Four forces are applied to a wheel of radius 20 cm as shown in Fig. The net torque produced by the forces about O is ___Nm 

Magnitude of torque = Fr sin $\mathrm{\theta }$ where $\mathrm{\theta }$ is the angle between the force vector and the radius vector. The torques are (see Fig)

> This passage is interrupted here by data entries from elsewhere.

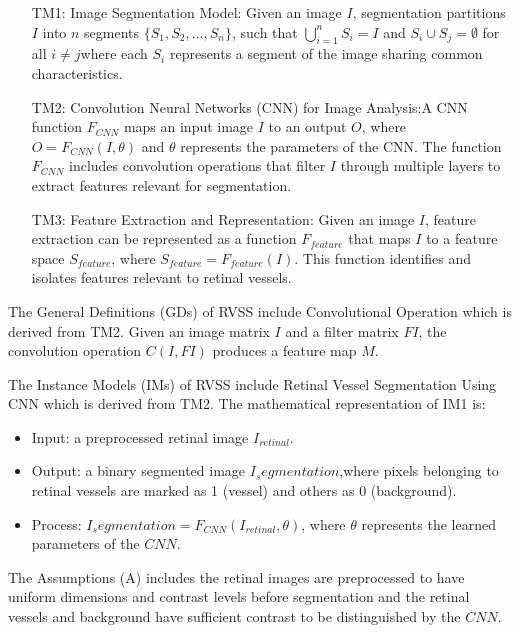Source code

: \documentclass[12pt]{article}
\begin{document}
\begin{itemize}

\item[TM1:]Image Segmentation Model:  Given an image $I$, segmentation partitions $I$ into $n$ segments $\{S_1,S_2,...,S_n\}$, such that $\bigcup_{i=1}^{n}S_i = I$ and $S_i \cup S_j = \emptyset$ for all $i \neq j$where each $S_i$ represents a segment of the image sharing common characteristics.

\item[TM2:]{Convolution Neural Networks (CNN) for Image Analysis}:A CNN function $F_{CNN}$ maps an input image $I$ to an output $O$, where $O=F_{CNN}(I,\theta)$ and $\theta$ represents the parameters of the CNN. The function $F_{CNN}$ includes convolution operations that filter $I$ through multiple layers to extract features relevant for segmentation.

\item[TM3:]Feature Extraction and Representation:  Given an image $I$, feature extraction can be represented as a function $F_{feature}$ that maps $I$ to a feature space $S_{feature}$, where $S_{feature} = F_{feature}(I)$. This function identifies and isolates features relevant to retinal vessels.

\end{itemize}

The General Definitions (GDs) of RVSS include Convolutional Operation which is derived from TM2. Given an image matrix $I$ and a filter matrix $FI$, the convolution operation $C(I,FI)$ produces a feature map $M$. 

The Instance Models (IMs) of RVSS include Retinal Vessel Segmentation Using CNN which is derived from TM2. The mathematical representation of IM1 is:
\begin{itemize}
    \item Input: a preprocessed retinal image $I_{retinal}$.
    \item Output: a binary segmented image $I_segmentation$,where pixels belonging to retinal vessels are marked as 1 (vessel) and others as 0 (background).
    \item Process: $I_segmentation = F_{CNN} (I_{retinal}, \theta)$, where $\theta$ represents the learned parameters of the $CNN$.
\end{itemize}

The Assumptions (A) includes the retinal images are preprocessed to have uniform dimensions and contrast levels before segmentation and the retinal vessels and background have sufficient contrast to be distinguished by the $CNN$.
\end{document}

$\begin{array}{l}{\mathrm{\tau }}_1=8\mathrm{N}\times 0.2\mathrm{m}\times \sin {30}^{\circ }=0.8\mathrm{Nm}\text{ (clockwise) }\\ {\mathrm{\tau }}_2=4\mathrm{N}\times 0.2\mathrm{m}\times \sin {90}^{\circ }=0.8\mathrm{Nm}\text{ (anticlockwise) }\\ {\mathrm{\tau }}_3=9\mathrm{N}\times 0.2\mathrm{m}\times \sin {90}^{\circ }=1.8\mathrm{Nm}\text{ (clockwise) }\\ {\mathrm{\tau }}_4=6\mathrm{N}\times 0.2\mathrm{m}\times \sin 0^{\circ }=0\end{array}$

$\therefore$Net torque= + 0.8 Nm - 0.8 Nm + 1.8 Nm + 0 = 1.8 Nm clockwise.